══ DATA FOR THIS TASK ══

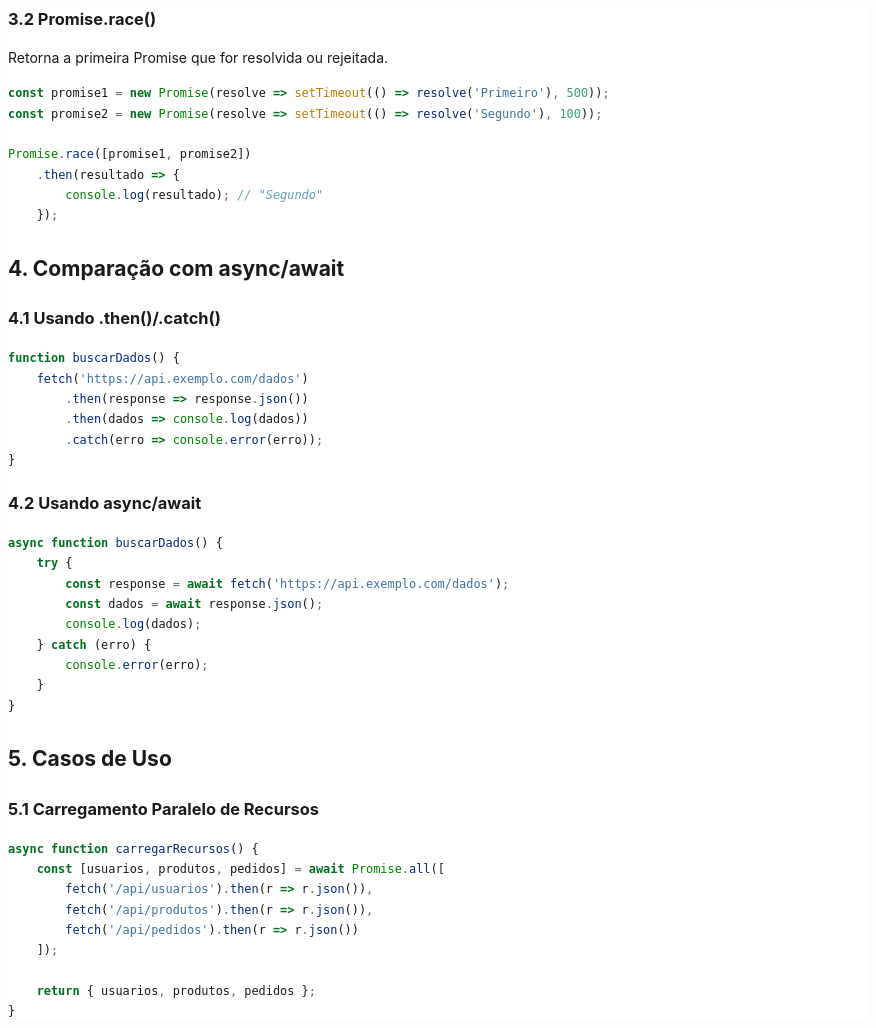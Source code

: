 ### 3.2 Promise.race()
Retorna a primeira Promise que for resolvida ou rejeitada.

```javascript
const promise1 = new Promise(resolve => setTimeout(() => resolve('Primeiro'), 500));
const promise2 = new Promise(resolve => setTimeout(() => resolve('Segundo'), 100));

Promise.race([promise1, promise2])
    .then(resultado => {
        console.log(resultado); // "Segundo"
    });
```

## 4. Comparação com async/await

### 4.1 Usando .then()/.catch()
```javascript
function buscarDados() {
    fetch('https://api.exemplo.com/dados')
        .then(response => response.json())
        .then(dados => console.log(dados))
        .catch(erro => console.error(erro));
}
```

### 4.2 Usando async/await
```javascript
async function buscarDados() {
    try {
        const response = await fetch('https://api.exemplo.com/dados');
        const dados = await response.json();
        console.log(dados);
    } catch (erro) {
        console.error(erro);
    }
}
```

## 5. Casos de Uso

### 5.1 Carregamento Paralelo de Recursos
```javascript
async function carregarRecursos() {
    const [usuarios, produtos, pedidos] = await Promise.all([
        fetch('/api/usuarios').then(r => r.json()),
        fetch('/api/produtos').then(r => r.json()),
        fetch('/api/pedidos').then(r => r.json())
    ]);

    return { usuarios, produtos, pedidos };
}
```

═══

ABOUT THIS EXERCISE →
Every line that holds the word "catch" should be copied from the records.

TASK ANSWER →
### 4.1 Usando .then()/.catch()
        .catch(erro => console.error(erro));
    } catch (erro) {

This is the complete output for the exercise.